Brazilian epidemiological profile of spinal cord trauma has male individuals aged between 10 and 30 years old as the injury predominance 1. The profile observed in this study matches male prevalence, although differing about the age of spinal cord injured individuals which varies from 31 to 73 years old (average of 45.3 years old).
Trauma is the main cause of spinal cord injury, with the principal etiologies being automobile accident, firearm injury and falls 1. In this study, the 13 injuries by traffic accident, two by fall from height and four by firearm are compatible with the literature. Other mechanisms of trauma are also involved, such as four injuries by dive in shallow water and one bone tumor.
Studies show that spinal cord injury is associated with higher prevalence of cervical-level injury 14,15,16,17. However, the present study differs from those, presenting 13 individuals (54%) with thoracic-level injury and 11 (44%) with cervical-level injury.
The literature points out that the higher increase of FIM scores occurs in the first years after injury and, after approximately five years, the scores stabilizes, existing little improvement in independence level, because it is understood that the maximum level of independence was obtained according to the level injury 18. Data obtained from the study agree with literature, because there was stabilization of the scores of most individuals.
Regarding bone mass quality, in this study, it was found 79% of osteopenia prevalence and 21% of osteoporosis, on any of the structures analyzed (lumbar spine and femoral neck). These data illustrate how much this population is affected by high degrees of bone loss. Some studies point out that these individuals lose up to 50% of bone density in the first year of injury, which tends to stabilize after the second year 19.

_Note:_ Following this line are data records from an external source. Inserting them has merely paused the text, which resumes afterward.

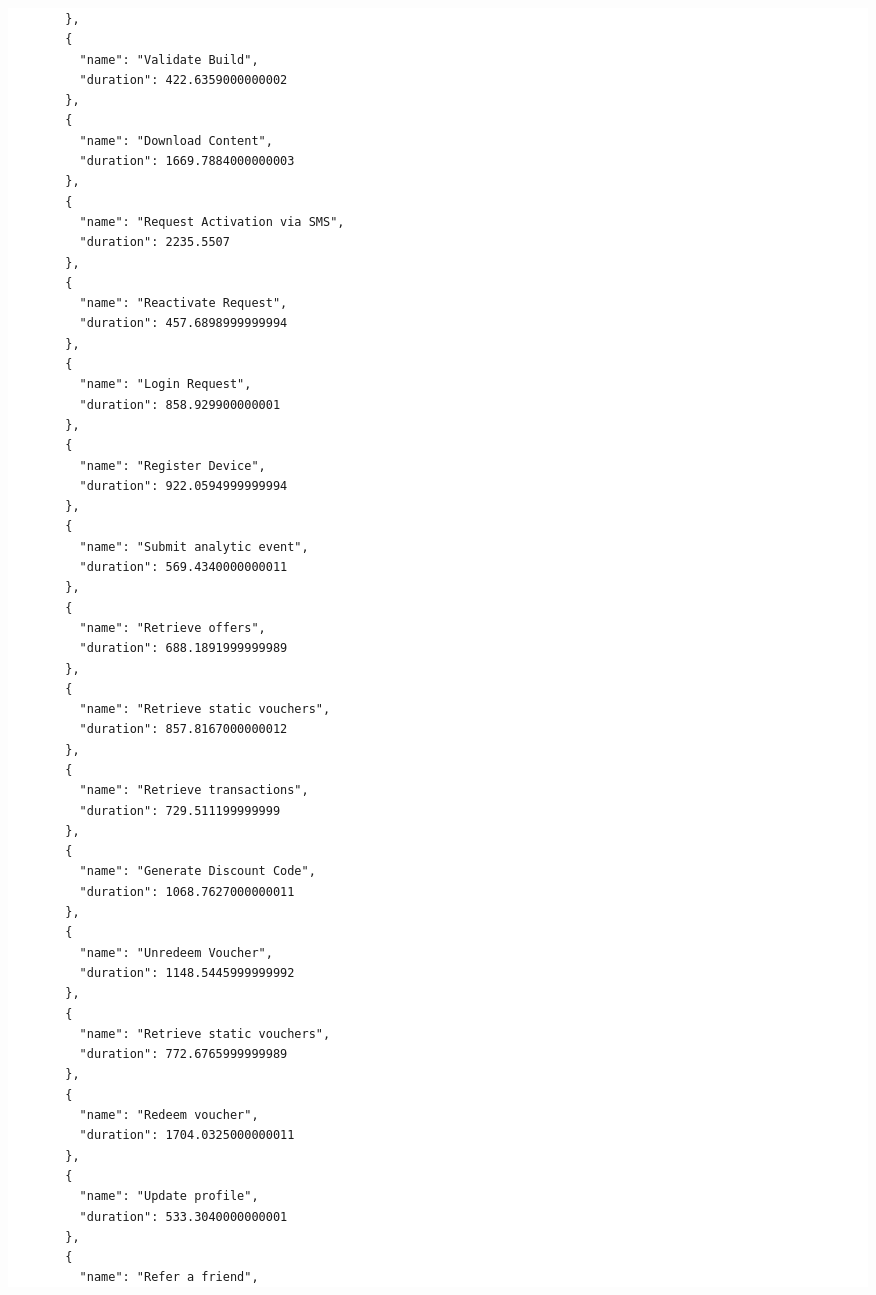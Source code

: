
 ```
	    },
	    {
	      "name": "Validate Build",
	      "duration": 422.6359000000002
	    },
	    {
	      "name": "Download Content",
	      "duration": 1669.7884000000003
	    },
	    {
	      "name": "Request Activation via SMS",
	      "duration": 2235.5507
	    },
	    {
	      "name": "Reactivate Request",
	      "duration": 457.6898999999994
	    },
	    {
	      "name": "Login Request",
	      "duration": 858.929900000001
	    },
	    {
	      "name": "Register Device",
	      "duration": 922.0594999999994
	    },
	    {
	      "name": "Submit analytic event",
	      "duration": 569.4340000000011
	    },
	    {
	      "name": "Retrieve offers",
	      "duration": 688.1891999999989
	    },
	    {
	      "name": "Retrieve static vouchers",
	      "duration": 857.8167000000012
	    },
	    {
	      "name": "Retrieve transactions",
	      "duration": 729.511199999999
	    },
	    {
	      "name": "Generate Discount Code",
	      "duration": 1068.7627000000011
	    },
	    {
	      "name": "Unredeem Voucher",
	      "duration": 1148.5445999999992
	    },
	    {
	      "name": "Retrieve static vouchers",
	      "duration": 772.6765999999989
	    },
	    {
	      "name": "Redeem voucher",
	      "duration": 1704.0325000000011
	    },
	    {
	      "name": "Update profile",
	      "duration": 533.3040000000001
	    },
	    {
	      "name": "Refer a friend",
```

Although the pathophysiological mechanisms of this process are not yet totally elucidated, sublesionals central and peripheral neural denervations seem to have strong influence on bone mass loss, once they act on osteoanabolic metabolism 4. Other possible mechanisms which may be responsible for this event include the gravity change due to immobilization, the loss of anabolic factors (for example, testosterone and/or circulating growth hormones), the factors in bone local environment (paracrine influences of muscle atrophy) and the presence of catabolic factors at the time of injury (such as administration of high doses of methylprednisolone within a few hours after the acute and/or systemic event and/or the local production of inflammatory mediators or cytokines) 4,19.
In this study, it was also evidenced that femur is the most affected region by bone loss, with the prevalence of osteopenia approximately 75% and of osteoporosis 17% for femoral neck; and 8% of osteopenia and 4% of osteoporosis for lumbar spine.
In the study of Sabo et al 20, the authors also found BMD reduced in proximal femur, but not in lumbar spine. This is justified because, in order to avoid bone loss, it is necessary to have normal muscular function and load, variables practically absent in the femur and partially present in the lumbar spine, which supports the load of individual’s body while using the wheelchair 21.
In relation to the effects of NMES treatment on bone density of spinal cord injured individuals, literature does not show a consensus. Studies that investigated its effects on bone are conflicting 22. Several methodological limitations restrict the capability to confirm the utility of this intervention in order to improve the skeletal status 22. In Forrest et al 23 the authors observed a decrease of total BMD (1.54%) and regional BMD (legs: 6.72%).
In Giangregorio et al’s study 24, authors concluded that this intervention is not enough to prevent bone loss, as it was evidenced by BMD reduction for all individuals varying in magnitude from 1.2 to 26.7% for lower limb and 0.2 to 7.4% for lumbar spinal.
On the other hand, in the study carried out by Mohr et al 25, a 10% increase of BMD for proximal tibia was described, but no difference for femoral neck and spine. In the study of Coupaud et al 13, it was also verified an increase of BMD for distal tibia (5% for right leg and 20% for left leg). However, the results were insignificant for proximal tibia and for the femur. In this study, improvement of BMD of the femoral neck and worsening of BMD of the lumbar spine were found. Even though, data obtained were not statistically significant, preventing us from making statements and comparisons with other studies.
Limitations of this study include the small sample of 24 individuals and their difficulty to maintain 10-years follow-up treatment because of socioeconomic and psychological reasons, functional dependence and comorbidities due to the level of the spinal cord injury. Larger studies should be carried out for better future analysis and adjustments in these factors would help to continue the treatment of these patients.
The demographic profile of patients was compatible to the one found in literature in the characteristics analyzed, except for the age, which is higher among patients in this study. About functional independence measure score and bone mineral density, they remained similar to the beginning of the treatment with neuromuscular electrical stimulation (NMES), concluding that there has been stabilization of these parameters during 10 years of treatment.. Our long term results do show that it is feasible to preserve BMD thus avoiding bone fractures, due to disuse osteoporosis in spinal cord injury subjects.